==== Given data

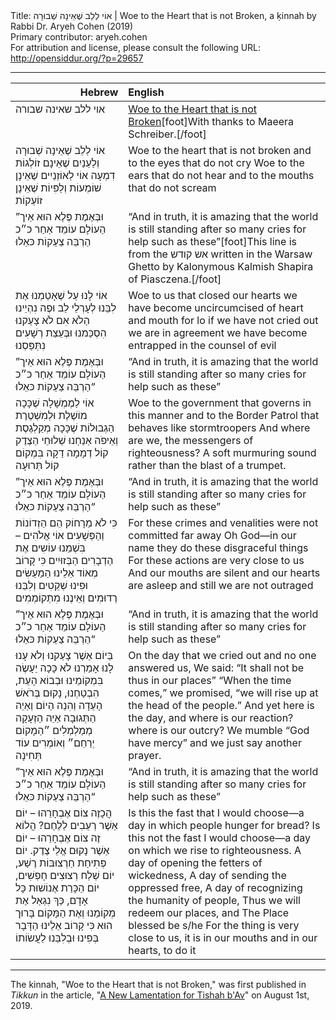 <html>
<head></head>
<body>
Title: אוֹי לַלֵב שֶׁאֵינָה שְׁבוּרָה | Woe to the Heart that is not Broken, a ḳinnah by Rabbi Dr. Aryeh Cohen (2019)<br />
Primary contributor: aryeh.cohen<br />
For attribution and license, please consult the following URL: <a href="http://opensiddur.org/?p=29657">http://opensiddur.org/?p=29657</a>
<p />
<hr />

<table style="margin-left: auto;margin-right: auto;" class="draggable">
<thead><tr><th id="x" style="text-align: right;">Hebrew</th><th style="text-align: left;">English</th></tr></thead>
<tbody>
<tr><td style="vertical-align:top;">
<div class="liturgy"><span lang="he">
אוי ללב שאינה שבורה
</span></div></td>
 
<td style="vertical-align:top;">
<div class="english">
<u>Woe to the Heart that is not Broken</u>[foot]With thanks to Maeera Schreiber.[/foot]
</div></td></tr>


<tr><td style="vertical-align:top;">
<div class="liturgy"><span lang="he">
אוֹי לַלֵב שֶׁאֵינָה שְׁבוּרָה
וְלַעֵנַיִם שֶׁאֵינָם זוֹלְגוֹת דִמְעָה
אוֹי לַאוֹזְנַיִים שֶׁאֵינָן שׁוֹמְעוֹת
וְלַפִּיוֹת שֶׁאֵינָן זוֹעַקוֹת
</span></div></td>
 
<td style="vertical-align:top;">
<div class="english">
Woe to the heart that is not broken
and to the eyes that do not cry
Woe to the ears that do not hear
and to the mouths that do not scream
</div></td></tr>


<tr><td style="vertical-align:top;">
<div class="liturgy"><span lang="he">
”וּבְּאֶמֶת פֶּלֶא הוּא אֵיך הַעוֹלָם עוֹמֵד אַחַר כ״כ הַרְבֵּה צַעַקוֹת כּאֵלוּ
</span></div></td>
 
<td style="vertical-align:top;">
<div class="english">
“And in truth, it is amazing that the world is still standing after so many cries for help such as these”[foot]This line is from the אש קודש written in the Warsaw Ghetto by Kalonymous Kalmish Shapira of Piasczena.[/foot]
</div></td></tr>


<tr><td style="vertical-align:top;">
<div class="liturgy"><span lang="he">
אוֹי לָנוּ עַל שֶׁאָטַמְנוּ אֶת לִבֵּנוּ
לְעָרְלֵי לֵב וּפֶה נִהְיֵינוּ
הַלֹא אִם לֹא צָעַקנוּ הִסְכַּמנוּ
וּבְּעַצַת רְשָׁעִים נִתְּפַּסְנוּ
</span></div></td>
 
<td style="vertical-align:top;">
<div class="english">
Woe to us that closed our hearts
we have become uncircumcised of heart and mouth
for lo if we have not cried out we are in agreement
we have become entrapped in the counsel of evil
</div></td></tr>


<tr><td style="vertical-align:top;">
<div class="liturgy"><span lang="he">
”וּבְּאֶמֶת פֶּלֶא הוּא אֵיך הַעוֹלָם עוֹמֵד אַחַר כ״כ הַרְבֵּה צַעַקוֹת כּאֵלוּ“
</span></div></td>
 
<td style="vertical-align:top;">
<div class="english">
“And in truth, it is amazing that the world is still standing after so many cries for help such as these”
</div></td></tr>


<tr><td style="vertical-align:top;">
<div class="liturgy"><span lang="he">
אוֹי לַמֶמְשָׁלָה שֶׁכָּכָה מוֹשֶׁלֶת
וּלְמִשְׁטֶרֶת הַגְבוּלוֹת שֶׁכָּכָה מְקַלְגֶסֶת
וְאֵיפֹה אַנַחְנוּ שְׁלוּחֵי הַצֶדֶק
קוֹל דְמָמָה דַקָה בִּמְקוֹם קוֹל תְּרוּעָה
</span></div></td>
 
<td style="vertical-align:top;">
<div class="english">
Woe to the government that governs in this manner
and to the Border Patrol that behaves like stormtroopers
And where are we, the messengers of righteousness?
A soft murmuring sound rather than the blast of a trumpet.
</div></td></tr>


<tr><td style="vertical-align:top;">
<div class="liturgy"><span lang="he">
”וּבְּאֶמֶת פֶּלֶא הוּא אֵיך הַעוֹלָם עוֹמֵד אַחַר כ״כ הַרְבֵּה צַעַקוֹת כּאֵלוּ“
</span></div></td>
 
<td style="vertical-align:top;">
<div class="english">
“And in truth, it is amazing that the world is still standing after so many cries for help such as these”
</div></td></tr>


<tr><td style="vertical-align:top;">
<div class="liturgy"><span lang="he">
כִּי לֹא מֵרָחוֹק הֵם הַזְדוֹנוֹת וְהַפְּשָׁעִים
אוֹי אֱלֹהִים – בִּשְׁמֵנוּ עוֹשִים אֶת הַדְבָרִים הַבְּזוּיִים
כִּי קָרוֹב מְאוֹד אֵלֵינוּ הַמַעַשִׂים
וּפִינוּ שְׁקֵטִים וְלִבֵּנוּ רְדוּמִים וְאֵינֶנוּ מִתְקוֹמְמִים
</span></div></td>
 
<td style="vertical-align:top;">
<div class="english">
For these crimes and venalities were not committed far away
Oh God—in our name they do these disgraceful things
For these actions are very close to us
And our mouths are silent and our hearts are asleep and still we are not outraged
</div></td></tr>


<tr><td style="vertical-align:top;">
<div class="liturgy"><span lang="he">
”וּבְּאֶמֶת פֶּלֶא הוּא אֵיך הַעוֹלָם עוֹמֵד אַחַר כ״כ הַרְבֵּה צַעַקוֹת כּאֵלוּ“
</span></div></td>
 
<td style="vertical-align:top;">
<div class="english">
“And in truth, it is amazing that the world is still standing after so many cries for help such as these”
</div></td></tr>


<tr><td style="vertical-align:top;">
<div class="liturgy"><span lang="he">
בַּיוֹם אַשֶׁר צָעַקנוּ וְלֹא עָנוּ לָנוּ
אָמַרְנוּ לֹא כָּכָה יֵעָשֶׂה בִּמְקוֹמֵינוּ
וּבְבוֹא הָעֵת, הִבְטַחְנוּ, נָקוּם בְּרֹאשׁ הָעֵדָה
וְהִנֵה הַיוֹם וְאַיֵה הַתְּגוּבָה אַיֵה הַזְעָקָה
מְמַלְמְלִים ״הַמָקוֹם יְרַחֵם״
וְאוֹמְרִים עוֹד תְּחִינָה
</span></div></td>
 
<td style="vertical-align:top;">
<div class="english">
On the day that we cried out and no one answered us,
We said: “It shall not be thus in our places”
“When the time comes,” we promised, “we will rise up at the head of the people.”
And yet here is the day, and where is our reaction? where is our outcry?
We mumble “God have mercy”
and we just say another prayer.
</div></td></tr>


<tr><td style="vertical-align:top;">
<div class="liturgy"><span lang="he">
”וּבְּאֶמֶת פֶּלֶא הוּא אֵיך הַעוֹלָם עוֹמֵד אַחַר כ״כ הַרְבֵּה צַעַקוֹת כּאֵלוּ“
</span></div></td>
 
<td style="vertical-align:top;">
<div class="english">
“And in truth, it is amazing that the world is still standing after so many cries for help such as these”
</div></td></tr>


<tr><td style="vertical-align:top;">
<div class="liturgy"><span lang="he">
הֲכָזֶה צוֹם אֶבְחָרֵהוּ – יוֹם אַשֶׁר רְעֵבִים לַלֶחֶם?
הֲלוֹא זֶה צוֹם אֶבְחָרֵהוּ – יוֹם אַשֶׁר נָקוּם אֱלֵי צֶדֶק.
יוֹם פְּתִיחַת חַרְצוּבּוֹת רֶשַׁע,
יוֹם שַׁלַח רְצוּצִים חָפְשִׁים,
יוֹם הַכָּרַת אֶנוֹשׁוּת כָּל אָדָם,
כַּךְ נִגְאַל אֶת מְקוֹמֵנוּ וְאֶת הַמָּקוֹם בָּרוּך הוּא
כִּי קָרוֹב אֵלֵינוּ הַדָּבָר בְּפִינוּ וּבְלִבֵּנוּ לַעֲשׂוֹתוֹ
</span></div></td>
 
<td style="vertical-align:top;">
<div class="english">
Is this the fast that I would choose—a day in which people hunger for bread?
Is this not the fast I would choose—a day on which we rise to righteousness.
A day of opening the fetters of wickedness,
A day of sending the oppressed free,
A day of recognizing the humanity of people,
Thus we will redeem our places, and The Place blessed be s/he
For the thing is very close to us, it is in our mouths and in our hearts, to do it
</div></td></tr>
</tbody></table>

<hr />

The kinnah, "Woe to the Heart that is not Broken," was first published in <em>Tikkun</em> in the article, "<a href="https://www.tikkun.org/a-new-lamentation-for-tisha-bav">A New Lamentation for Tishah b'Av</a>" on August 1st, 2019.

&nbsp;
</body>
</html>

========

-- Task requirements --
Find the word "would" in the entries. Copy each line that holds it.

-- Your solution --
Is this the fast that I would choose—a day in which people hunger for bread?
Is this not the fast I would choose—a day on which we rise to righteousness.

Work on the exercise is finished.